Not always, check Sahara for instance. Went from grass lands with biggest lake on planet to dust dry place within hundreds of years as Egyptians who built pyramids still lived in period before total desrtification. That affected whole world climate BTW.
But desertification is a different phenomenon than climate change, right? The speed and magnitude of global climate change right now has not been found, too.
Not in Sahara case. Or to be precise it's cycle of combinations of titling earth axe, changing orbit shape and maybe some other things like solar cycles that all affects global climate all over the planet manifesting among else in Sahara as cycles of desert <> grassland depending on which phase it is ATM.
That solar cycle itself change global avg temperature every few years.
Also around middle age there was "small" ice age. You see, climate seem stable but it isn't even in horizont of hundreds of years. It will change regardless of humans. Point is whether humans help it into good/ neutral / bad phase and how long it takes.
My other point is that eachtime earth was warmer few degrees than today, life boomed.
It's on a 40000+ year cycle, it's not expected to be naturally green for another 15000 years. And some of the people who study this say that it is dry for the majority of the time (idk the actual breakdown that they claim but it is not a measly 1-2%).
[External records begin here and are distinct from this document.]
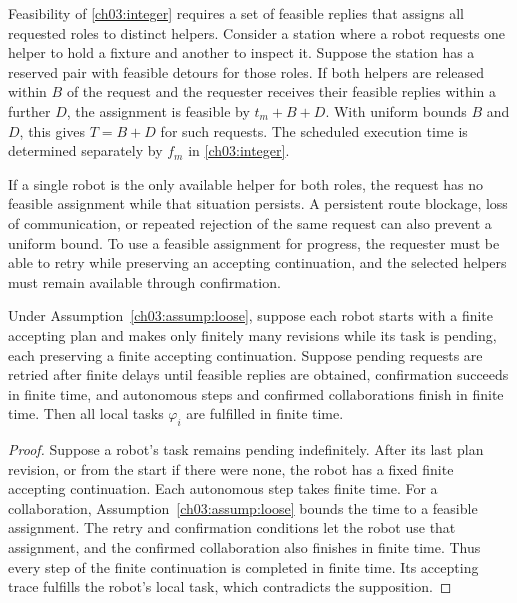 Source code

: \begin{revision}
Feasibility of \eqref{ch03:integer} requires a set of feasible replies that
assigns all requested roles to distinct helpers. Consider a station where
a robot requests one helper to hold a fixture and another to inspect it.
Suppose the station has a reserved pair with feasible detours for those roles.
If both helpers are released within $B$ of the request and the requester
receives their feasible replies within a further $D$, the assignment
is feasible by $t_m+B+D$. With uniform bounds $B$ and $D$, this gives
$T=B+D$ for such requests. The scheduled execution time is determined
separately by $f_m$ in \eqref{ch03:integer}.

If a single robot is the only available helper for both roles, the request
has no feasible assignment while that situation persists. A persistent route
blockage, loss of communication, or repeated rejection of the same request
can also prevent a uniform bound. To use a feasible assignment for progress,
the requester must be able to retry while preserving an accepting continuation,
and the selected helpers must remain available through confirmation.
\end{revision}

\begin{revision}
\begin{theorem}
\label{ch03:all}
Under Assumption~\ref{ch03:assump:loose}, suppose each robot starts with a
finite accepting plan and makes only finitely many revisions while its task
is pending, each preserving a finite accepting continuation. Suppose pending
requests are retried after finite delays until feasible replies are obtained,
confirmation succeeds in finite time, and autonomous steps and confirmed
collaborations finish in finite time. Then all local tasks
$\varphi_i$ are fulfilled in finite time.
\end{theorem}

\begin{proof}
Suppose a robot's task remains pending indefinitely. After its last plan
revision, or from the start if there were none, the robot has a fixed finite
accepting continuation. Each autonomous step takes finite time. For a
collaboration, Assumption~\ref{ch03:assump:loose} bounds the time to a
feasible assignment. The retry and confirmation conditions let the robot
use that assignment, and the confirmed collaboration also finishes in
finite time. Thus every step of the finite continuation is completed in
finite time. Its accepting trace fulfills the robot's local task, which
contradicts the supposition.
\end{proof}
\end{revision}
My point is It's irrelevant whether you think of it as such, OP point is climate changed in that time relatively fast dispite humans not going through industrial revolution. It manifested among else in Sahara.
Are you trying to say manmade climate change isn't as bad for us as its being made out to be?
Because if you are, the planet literally doesn't care and if some of the more basic lifeforms survive, life will go on.
But what we are worried about is whether it is habitable for humans, and we are fucking over our ability to survive at several magnitudes faster than is normal for our little rock spaceship.
I'm saying there are tens of theories, some of them are bad others are good or neutral for humans or other species. I'm also hinting that often activists and goverments don't follow reason or science but are after feelings and sensations. But we should let scientists tp figure it out and find concensus.
disclaimer: opinion here
ofc deciding if it is bad depends very much on the viewpoint. But yourself as a human should probably view it from the viewpoint of mankind in general. And then, yes, it is undoubtably bad.
It is going to cost humankind an unimaginable amount of money and it'll increase inequality and unfairness in unimaginable amounts. That's also why there are so many people denying or not believing it. A lot of humans are uninformed or unable to grasp the issue on a logical level simply because of the scale of the issue.
Is it though? There are scientists who claim golf stream will stop but also that it won't. There are scientists claiming that warmer temperature will cause horrible food shortages etc but others who say it will also create better enviroment for plants (warm + CO2) which among others are main source of nutrition for humans and animals consumed by humans. It might even extend tropical life rich waters. Human understanding came far but it's still lacking. I'm all for nature preservertion but is building huge wind plants in middle of mountains forest gonna safe us or have any effect as oppose to negatively affecting nature?
We need reason and not sensationism to drive these changes, IMHO.
I didn't get notification but i cannot let stand your statement. You're just wrong. Pretty much all of scientists agree that it is unimaginably worse than good. Trying to argue about that is just yourself coping with denying the issue at hand.